I’m not an early adopter. Not of trends, and not of technology.
It was my husband who when we were dating insisted I upgrade from dial-up to broadband, despite my protestations that I didn’t need such an expensive enhancement. It’s because of him that I made the leap from a flip phone to a smartphone. And he was the one who convinced me that it would be worth the time and effort to migrate my paper address book to a computer address book—backed up in the cloud!—so I no longer have to hand-write the same addresses on 100+ holiday card envelopes every year.
I took each of these steps reluctantly and hesitantly, but yes, I’ll say it: He was right.
He’s an early adopter. After saying he wasn’t going to get it, at least not in the short-term, Jeff came home a week after the first iPad came out and had our then pre-school age son present it to me as “a present for mommy!” as he looked on sheepishly. He knew I knew it wasn’t really for me.
Heck, I hate learning the new set-up when HIMSS’ IT department upgrades us to a new version of Outlook, so spending my down-time figuring out the new touch-screen technology did not sound like fun to me. That stuff IS fun for Jeff, and many, many others like him.
So I get it. I get why doctors have been hesitant to adopt EHRs. Adoption and implementation involve a huge commitment of time and treasure and a bit of a leap of faith that the technology will yield the promised benefits. They entered medicine to be hands-on with their patients, not with their keyboards.
I’m far from a Luddite, and neither are most clinicians, who are constantly learning new treatments and techniques to provide better care for their patients.

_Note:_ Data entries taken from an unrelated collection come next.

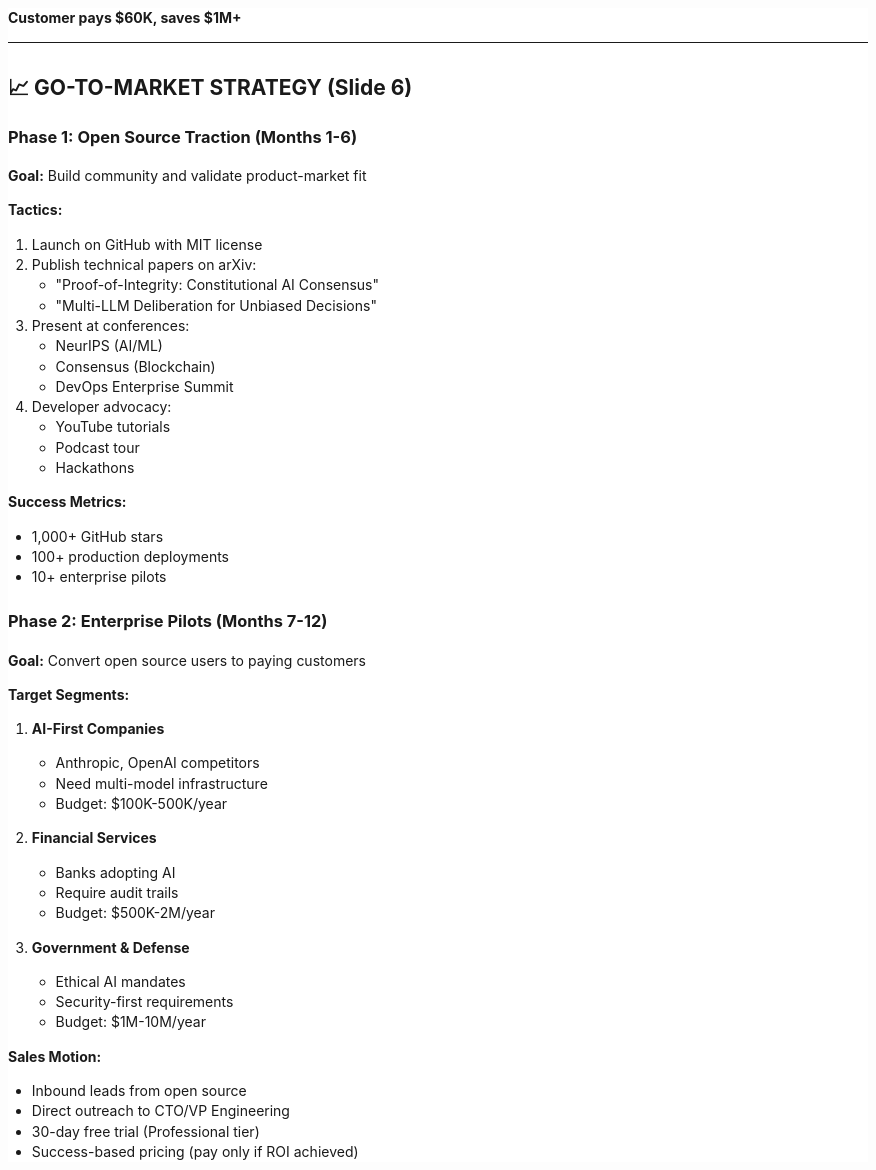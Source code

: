**Customer pays $60K, saves $1M+**

---

## 📈 GO-TO-MARKET STRATEGY (Slide 6)

### Phase 1: Open Source Traction (Months 1-6)

**Goal:** Build community and validate product-market fit

**Tactics:**
1. Launch on GitHub with MIT license
2. Publish technical papers on arXiv:
   - "Proof-of-Integrity: Constitutional AI Consensus"
   - "Multi-LLM Deliberation for Unbiased Decisions"
3. Present at conferences:
   - NeurIPS (AI/ML)
   - Consensus (Blockchain)
   - DevOps Enterprise Summit
4. Developer advocacy:
   - YouTube tutorials
   - Podcast tour
   - Hackathons

**Success Metrics:**
- 1,000+ GitHub stars
- 100+ production deployments
- 10+ enterprise pilots

### Phase 2: Enterprise Pilots (Months 7-12)

**Goal:** Convert open source users to paying customers

**Target Segments:**
1. **AI-First Companies**
   - Anthropic, OpenAI competitors
   - Need multi-model infrastructure
   - Budget: $100K-500K/year

2. **Financial Services**
   - Banks adopting AI
   - Require audit trails
   - Budget: $500K-2M/year

3. **Government & Defense**
   - Ethical AI mandates
   - Security-first requirements
   - Budget: $1M-10M/year

**Sales Motion:**
- Inbound leads from open source
- Direct outreach to CTO/VP Engineering
- 30-day free trial (Professional tier)
- Success-based pricing (pay only if ROI achieved)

While I take a while to be convinced it’s worth the effort to adopt and fully implement new technology, I do eventually get on board—along with the masses—and I value the efficiencies that information technology bring to my work and personal life.
And most doctors who unenthusiastically and perhaps begrudgingly adopted EHRs now embrace the technology and the actual and approaching value that they bring to patient care.

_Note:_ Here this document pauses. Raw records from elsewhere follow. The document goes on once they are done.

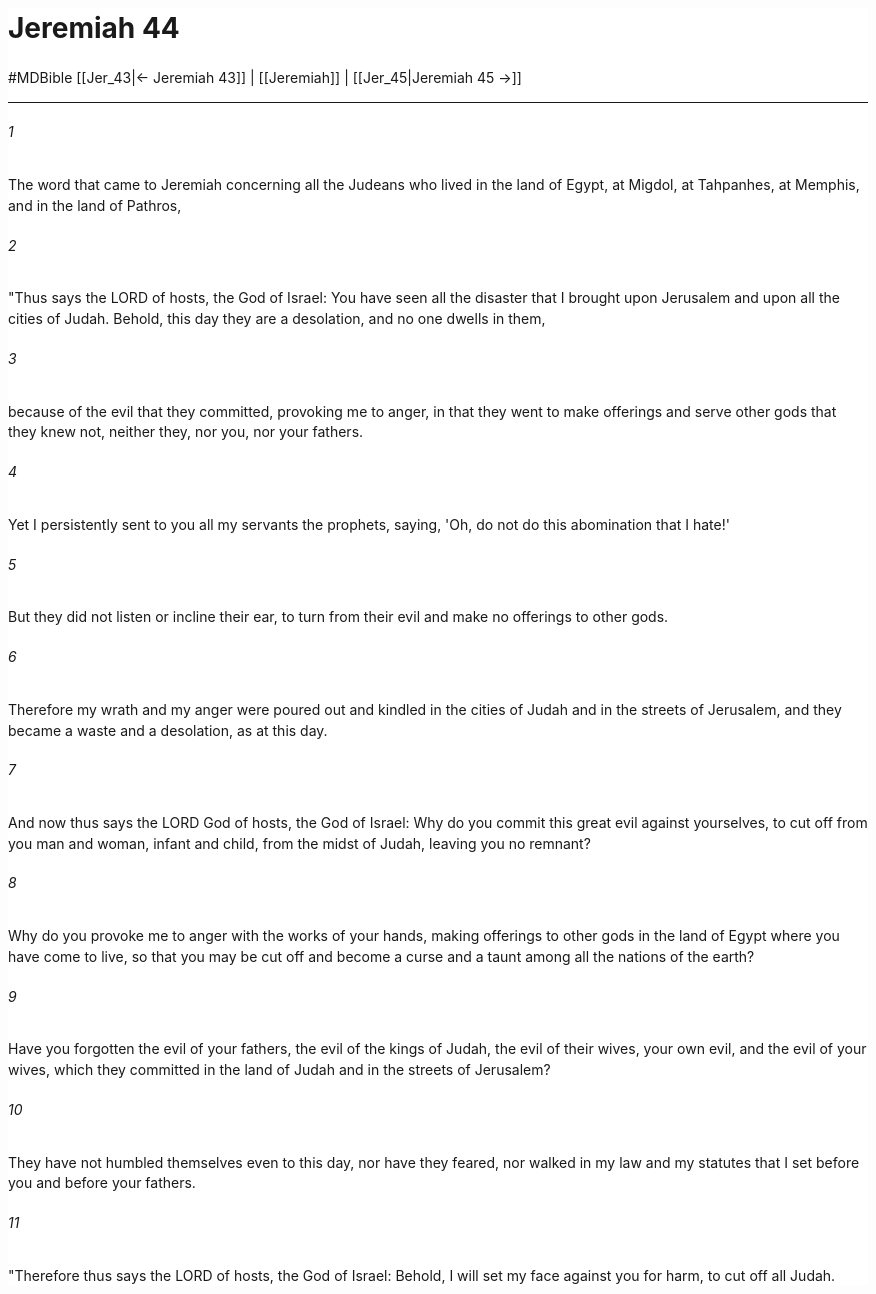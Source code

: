 # Jeremiah 44
#MDBible
[[Jer_43|← Jeremiah 43]] | [[Jeremiah]] | [[Jer_45|Jeremiah 45 →]]

***


###### 1 
The word that came to Jeremiah concerning all the Judeans who lived in the land of Egypt, at Migdol, at Tahpanhes, at Memphis, and in the land of Pathros, 

###### 2 
"Thus says the LORD of hosts, the God of Israel: You have seen all the disaster that I brought upon Jerusalem and upon all the cities of Judah. Behold, this day they are a desolation, and no one dwells in them, 

###### 3 
because of the evil that they committed, provoking me to anger, in that they went to make offerings and serve other gods that they knew not, neither they, nor you, nor your fathers. 

###### 4 
Yet I persistently sent to you all my servants the prophets, saying, 'Oh, do not do this abomination that I hate!' 

###### 5 
But they did not listen or incline their ear, to turn from their evil and make no offerings to other gods. 

###### 6 
Therefore my wrath and my anger were poured out and kindled in the cities of Judah and in the streets of Jerusalem, and they became a waste and a desolation, as at this day. 

###### 7 
And now thus says the LORD God of hosts, the God of Israel: Why do you commit this great evil against yourselves, to cut off from you man and woman, infant and child, from the midst of Judah, leaving you no remnant? 

###### 8 
Why do you provoke me to anger with the works of your hands, making offerings to other gods in the land of Egypt where you have come to live, so that you may be cut off and become a curse and a taunt among all the nations of the earth? 

###### 9 
Have you forgotten the evil of your fathers, the evil of the kings of Judah, the evil of their wives, your own evil, and the evil of your wives, which they committed in the land of Judah and in the streets of Jerusalem? 

###### 10 
They have not humbled themselves even to this day, nor have they feared, nor walked in my law and my statutes that I set before you and before your fathers. 

###### 11 
"Therefore thus says the LORD of hosts, the God of Israel: Behold, I will set my face against you for harm, to cut off all Judah.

Both small practices and large organizations who have won the HIMSS Davies Award are able to point to returns on their investments—financially and in the quality of the care they’re able to provide their patients. The HIMSS Value Suite offers thousands of other specific examples of the value of health IT.

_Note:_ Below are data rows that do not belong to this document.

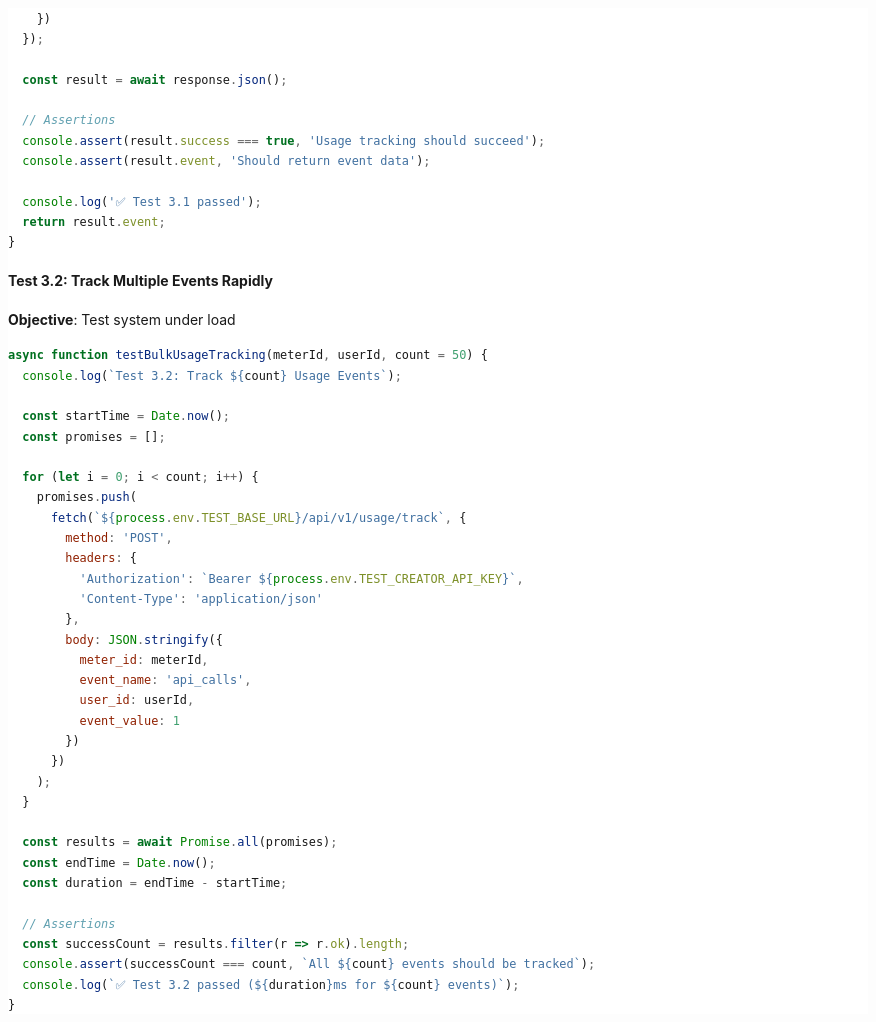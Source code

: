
```javascript
    })
  });

  const result = await response.json();
  
  // Assertions
  console.assert(result.success === true, 'Usage tracking should succeed');
  console.assert(result.event, 'Should return event data');
  
  console.log('✅ Test 3.1 passed');
  return result.event;
}
```

#### Test 3.2: Track Multiple Events Rapidly

**Objective**: Test system under load

```javascript
async function testBulkUsageTracking(meterId, userId, count = 50) {
  console.log(`Test 3.2: Track ${count} Usage Events`);
  
  const startTime = Date.now();
  const promises = [];
  
  for (let i = 0; i < count; i++) {
    promises.push(
      fetch(`${process.env.TEST_BASE_URL}/api/v1/usage/track`, {
        method: 'POST',
        headers: {
          'Authorization': `Bearer ${process.env.TEST_CREATOR_API_KEY}`,
          'Content-Type': 'application/json'
        },
        body: JSON.stringify({
          meter_id: meterId,
          event_name: 'api_calls',
          user_id: userId,
          event_value: 1
        })
      })
    );
  }
  
  const results = await Promise.all(promises);
  const endTime = Date.now();
  const duration = endTime - startTime;
  
  // Assertions
  const successCount = results.filter(r => r.ok).length;
  console.assert(successCount === count, `All ${count} events should be tracked`);
  console.log(`✅ Test 3.2 passed (${duration}ms for ${count} events)`);
}
```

For practices that haven’t yet made the move to EHRs, the Office of the National Coordinator for Health IT offers online resources, and can also refer physicians to a Regional Extension Center for assistance throughout the process.
Initially, it can be hard to see the value of new technology on the other side of an expensive, time-consuming, intimidating, and often annoying learning curve. But from email to GPS to EHRs, technological advances are coming at us faster and faster, so we might as well get around the bend in time to catch the next curve.
What have been your experiences with new technology, professionally and personally? If you’re an early adopter, what advice would you give to the rest of us?